How Takami Yasutoshi’s Activities Were Utilized by South Korea
This article reveals how the activities of Yasutoshi Takami, a central figure behind a Nagasaki peace museum, were incorporated into South Korean legislation, North Korean-linked cultural exchanges, and Japanese media narratives, forming a transnational structure that propagated false historical claims about Hashima Island.
Takami’s activities were also utilized by South Korea.
2017-06-07
What follows continues from the previous chapter.
The museum was opened in October 2007 by Yasutoshi Takami, former representative of the civic group “Association for Protecting the Human Rights of Resident Koreans in Nagasaki” and honorary professor at Nagasaki University, together with colleagues, inheriting the wishes of peace activist and pastor Shoji Oka.
Regarding Takami, who passed away in April, the local Nagasaki Shimbun reported his death on its front page and published an appraisal on the social affairs page under the headline “Devoted to Clarifying the Reality of the History of Perpetration.”
In October 2015, Takami told South Korean students visiting the museum that “Koreans were always forced to live in the poor and damp housing conditions of Gunkanjima.”
The museum explains Hashima Island as follows.
“On this island isolated from the mainland, those forcibly brought here lived days of deadly struggle in unimaginably harsh labor conditions, subjected to cruel violence.
They called Hashima ‘Hell Island.’”
Takami’s activities were also utilized by South Korea.

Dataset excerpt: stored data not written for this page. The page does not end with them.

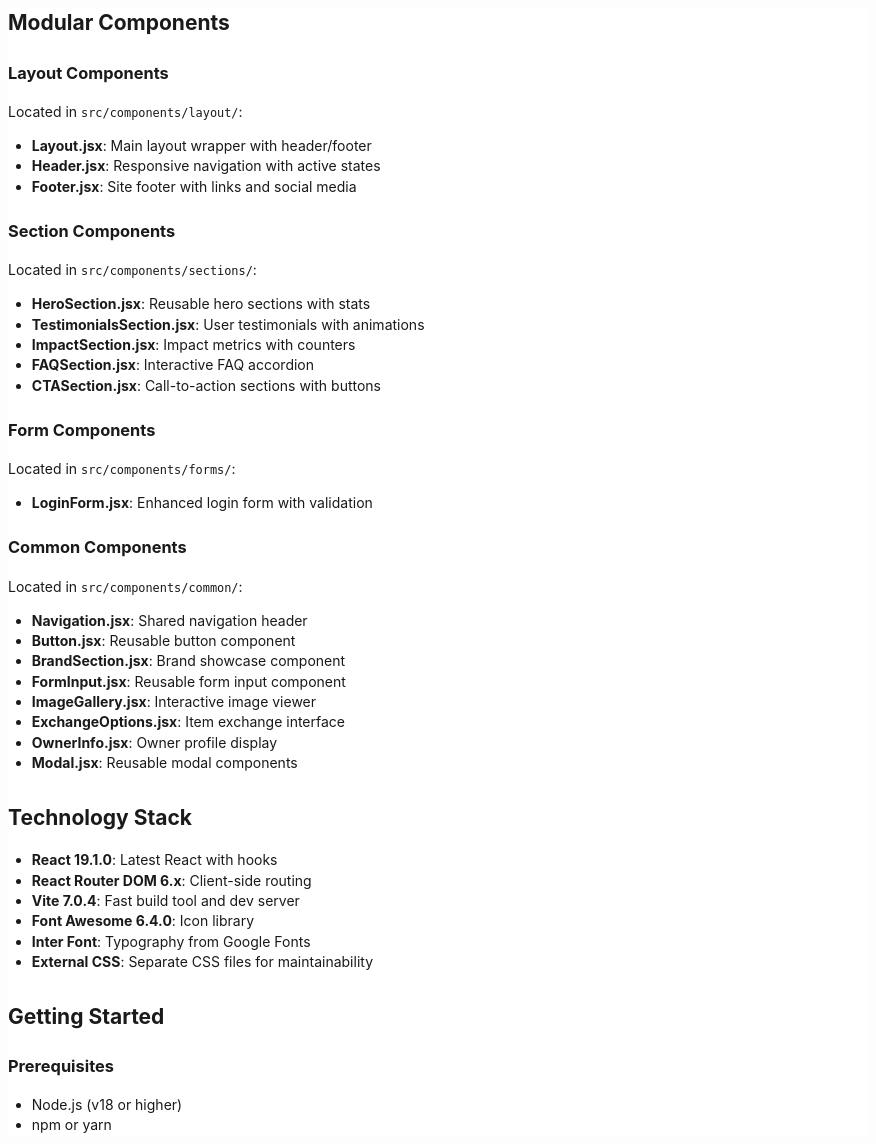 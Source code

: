 ## Modular Components

### Layout Components
Located in `src/components/layout/`:

- **Layout.jsx**: Main layout wrapper with header/footer
- **Header.jsx**: Responsive navigation with active states
- **Footer.jsx**: Site footer with links and social media

### Section Components
Located in `src/components/sections/`:

- **HeroSection.jsx**: Reusable hero sections with stats
- **TestimonialsSection.jsx**: User testimonials with animations
- **ImpactSection.jsx**: Impact metrics with counters
- **FAQSection.jsx**: Interactive FAQ accordion
- **CTASection.jsx**: Call-to-action sections with buttons

### Form Components
Located in `src/components/forms/`:

- **LoginForm.jsx**: Enhanced login form with validation

### Common Components
Located in `src/components/common/`:

- **Navigation.jsx**: Shared navigation header
- **Button.jsx**: Reusable button component
- **BrandSection.jsx**: Brand showcase component
- **FormInput.jsx**: Reusable form input component
- **ImageGallery.jsx**: Interactive image viewer
- **ExchangeOptions.jsx**: Item exchange interface
- **OwnerInfo.jsx**: Owner profile display
- **Modal.jsx**: Reusable modal components

## Technology Stack

- **React 19.1.0**: Latest React with hooks
- **React Router DOM 6.x**: Client-side routing
- **Vite 7.0.4**: Fast build tool and dev server
- **Font Awesome 6.4.0**: Icon library
- **Inter Font**: Typography from Google Fonts
- **External CSS**: Separate CSS files for maintainability

## Getting Started

### Prerequisites
- Node.js (v18 or higher)
- npm or yarn
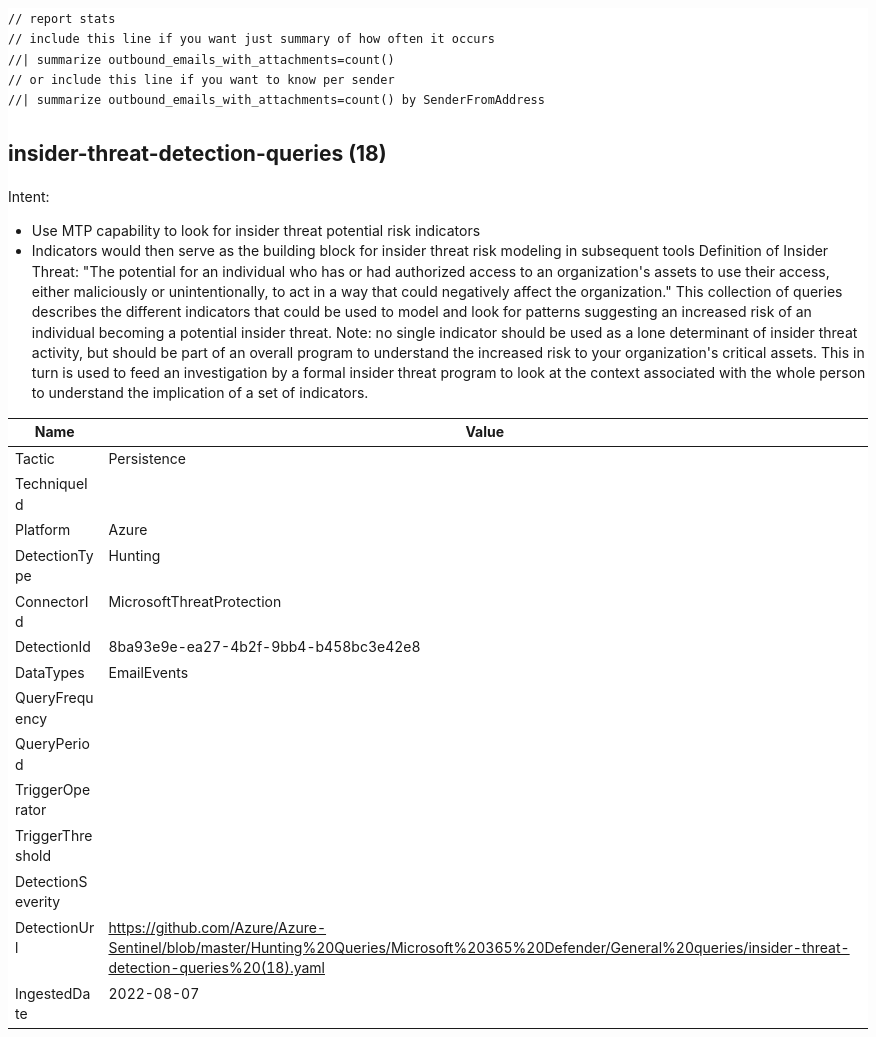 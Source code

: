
 ```kql
// report stats
// include this line if you want just summary of how often it occurs
//| summarize outbound_emails_with_attachments=count()
// or include this line if you want to know per sender
//| summarize outbound_emails_with_attachments=count() by SenderFromAddress

```

## insider-threat-detection-queries (18)

Intent:
- Use MTP capability to look for insider threat potential risk indicators
- Indicators would then serve as the building block for insider threat risk modeling in subsequent tools
Definition of Insider Threat:
"The potential for an individual who has or had authorized access to an organization's assets to use their access, either maliciously or unintentionally, to act in a way that could negatively affect the organization."
This collection of queries describes the different indicators that could be used to model and look for patterns suggesting an increased risk of an individual becoming a potential insider threat.
Note: no single indicator should be used as a lone determinant of insider threat activity, but should be part of an overall program to understand the increased risk to your organization's critical assets. This in turn is used to feed an investigation by a formal insider threat program to look at the context associated with the whole person to understand the implication of a set of indicators.

|Name | Value |
| --- | --- |
|Tactic | Persistence|
|TechniqueId | |
|Platform | Azure|
|DetectionType | Hunting |
|ConnectorId | MicrosoftThreatProtection |
|DetectionId | 8ba93e9e-ea27-4b2f-9bb4-b458bc3e42e8 |
|DataTypes | EmailEvents |
|QueryFrequency |  |
|QueryPeriod |  |
|TriggerOperator |  |
|TriggerThreshold |  |
|DetectionSeverity |  |
|DetectionUrl | https://github.com/Azure/Azure-Sentinel/blob/master/Hunting%20Queries/Microsoft%20365%20Defender/General%20queries/insider-threat-detection-queries%20(18).yaml |
|IngestedDate | 2022-08-07 |
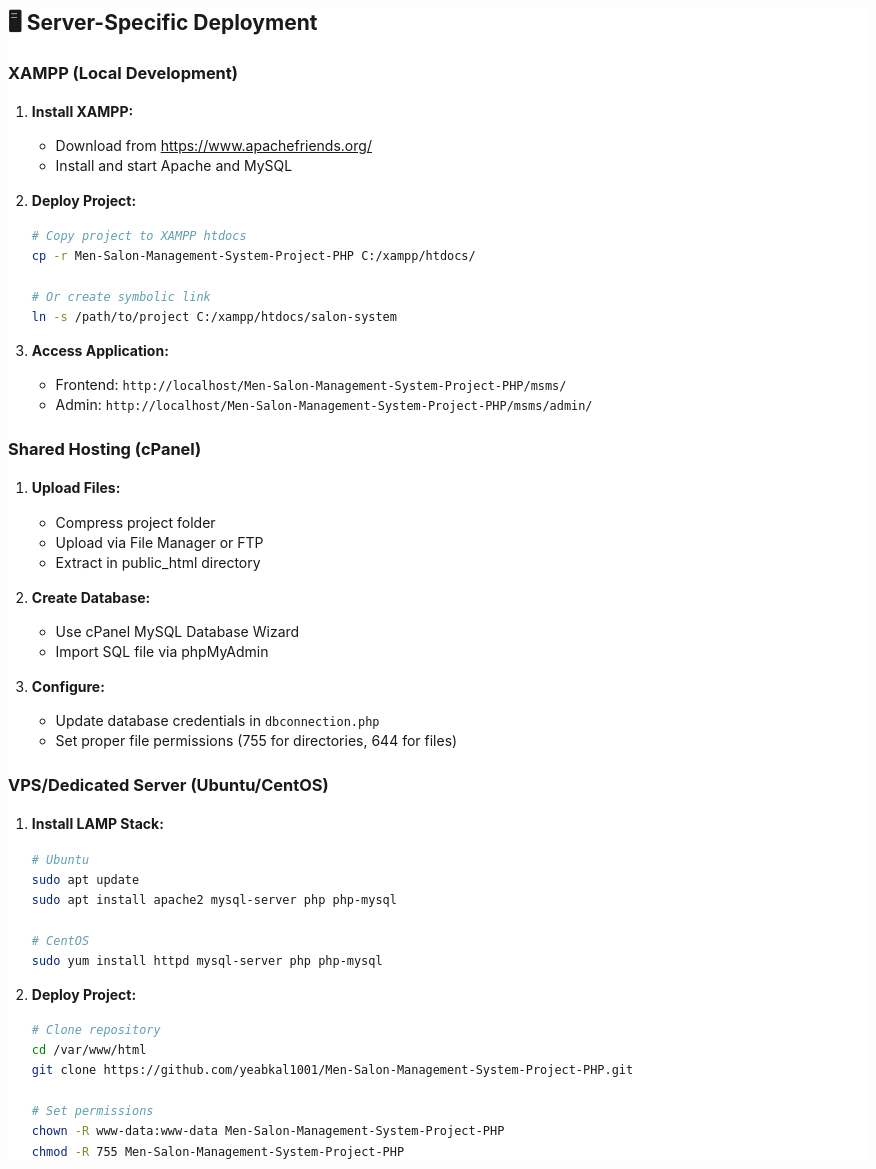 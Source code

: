 ## 🖥️ Server-Specific Deployment

### XAMPP (Local Development)

1. **Install XAMPP:**
   - Download from https://www.apachefriends.org/
   - Install and start Apache and MySQL

2. **Deploy Project:**
   ```bash
   # Copy project to XAMPP htdocs
   cp -r Men-Salon-Management-System-Project-PHP C:/xampp/htdocs/
   
   # Or create symbolic link
   ln -s /path/to/project C:/xampp/htdocs/salon-system
   ```

3. **Access Application:**
   - Frontend: `http://localhost/Men-Salon-Management-System-Project-PHP/msms/`
   - Admin: `http://localhost/Men-Salon-Management-System-Project-PHP/msms/admin/`

### Shared Hosting (cPanel)

1. **Upload Files:**
   - Compress project folder
   - Upload via File Manager or FTP
   - Extract in public_html directory

2. **Create Database:**
   - Use cPanel MySQL Database Wizard
   - Import SQL file via phpMyAdmin

3. **Configure:**
   - Update database credentials in `dbconnection.php`
   - Set proper file permissions (755 for directories, 644 for files)

### VPS/Dedicated Server (Ubuntu/CentOS)

1. **Install LAMP Stack:**
   ```bash
   # Ubuntu
   sudo apt update
   sudo apt install apache2 mysql-server php php-mysql
   
   # CentOS
   sudo yum install httpd mysql-server php php-mysql
   ```

2. **Deploy Project:**
   ```bash
   # Clone repository
   cd /var/www/html
   git clone https://github.com/yeabkal1001/Men-Salon-Management-System-Project-PHP.git
   
   # Set permissions
   chown -R www-data:www-data Men-Salon-Management-System-Project-PHP
   chmod -R 755 Men-Salon-Management-System-Project-PHP
   ```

In March 2004, the South Korean National Assembly enacted the “Special Act on the Investigation of the Truth of Damage from Forced Mobilization under Japanese Colonial Rule” and established a committee for truth-finding activities.
The report summarizing its findings was released in June 2016, and the names of Takami and the museum were explicitly listed as “overseas advisory members” supporting document collection and on-site investigations.
In its preface, the report compared the responses of Germany and Japan.
“Germany has reflected on the past and fulfilled its responsibility as a state by disseminating to the world the historical crimes committed by the Nazis.
However, Japan, the perpetrator nation in the Asia-Pacific War, has reached the present day without offering sincere apologies or reflection for the brutal acts inflicted upon victims of forced mobilization of Koreans.”
Takami also engaged in exchanges with North Korea.
In November 2016, he served as chair of the executive committee for the Nagasaki performance of the North Korean “Mt. Kumgang Song and Dance Troupe.”
According to Choson Sinbo, the organ of Chongryon, Takami stated that “the situation in which the Japanese government’s anti-North Korea policies and exclusionary policies toward Korean schools prevail must be overcome.”
Takami was also connected to Seung Seo, a specially appointed professor at Ritsumeikan University who was arrested in 1971 by South Korea’s Army Security Command as a “North Korean spy” and imprisoned as a political prisoner.
Takami was a member of the “Association to Rescue the Two Seo Brothers,” which sought the release of the imprisoned Seo and his brother.
After attending Seo’s lecture in Kyushu in 1994, Takami contributed the following statement to the opening of Can We Meet and Live Together as Human Beings? published the following year.
“Mr. Seo’s lecture was proof of the continuation of the movement aspiring toward unification, and at the same time demanded unvarnished reflection and a fundamental change in awareness from Japanese politics, which harbors malice beyond merely ‘not obstructing’ unification, and from Japanese sovereigns who still do not wish to ‘share the pain.’”
The student whom Seo called his “number one disciple” is now writing articles as a reporter for the Asahi Shimbun.